(SOURCE MATERIAL)
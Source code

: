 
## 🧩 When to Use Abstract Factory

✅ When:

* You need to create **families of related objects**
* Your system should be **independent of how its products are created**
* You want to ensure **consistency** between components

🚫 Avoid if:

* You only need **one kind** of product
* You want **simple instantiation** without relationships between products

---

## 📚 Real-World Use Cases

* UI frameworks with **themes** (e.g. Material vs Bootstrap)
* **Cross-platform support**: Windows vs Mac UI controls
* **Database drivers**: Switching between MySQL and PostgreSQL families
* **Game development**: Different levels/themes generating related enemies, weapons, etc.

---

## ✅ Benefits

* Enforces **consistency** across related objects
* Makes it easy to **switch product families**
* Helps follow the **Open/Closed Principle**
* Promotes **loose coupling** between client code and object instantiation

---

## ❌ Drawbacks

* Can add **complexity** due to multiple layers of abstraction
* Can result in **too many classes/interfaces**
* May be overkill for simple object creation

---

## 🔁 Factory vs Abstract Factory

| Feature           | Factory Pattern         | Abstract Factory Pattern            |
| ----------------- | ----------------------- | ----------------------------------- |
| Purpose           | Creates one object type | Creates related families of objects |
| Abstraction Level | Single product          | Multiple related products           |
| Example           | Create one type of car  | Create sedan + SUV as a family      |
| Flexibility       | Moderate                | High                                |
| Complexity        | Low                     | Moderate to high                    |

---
(End SOURCE MATERIAL)
• [TASK BRIEF] Look above for the line with "products are created**" and the line with "## 🔁 Factory vs Abstract Factory", and reproduce exactly those two lines plus every line between, nothing more.

• [ANSWER TO THIS TASK]
* Your system should be **independent of how its products are created**
* You want to ensure **consistency** between components

🚫 Avoid if:

* You only need **one kind** of product
* You want **simple instantiation** without relationships between products

---

## 📚 Real-World Use Cases

* UI frameworks with **themes** (e.g. Material vs Bootstrap)
* **Cross-platform support**: Windows vs Mac UI controls
* **Database drivers**: Switching between MySQL and PostgreSQL families
* **Game development**: Different levels/themes generating related enemies, weapons, etc.

---

## ✅ Benefits

* Enforces **consistency** across related objects
* Makes it easy to **switch product families**
* Helps follow the **Open/Closed Principle**
* Promotes **loose coupling** between client code and object instantiation

---

## ❌ Drawbacks

* Can add **complexity** due to multiple layers of abstraction
* Can result in **too many classes/interfaces**
* May be overkill for simple object creation

---

## 🔁 Factory vs Abstract Factory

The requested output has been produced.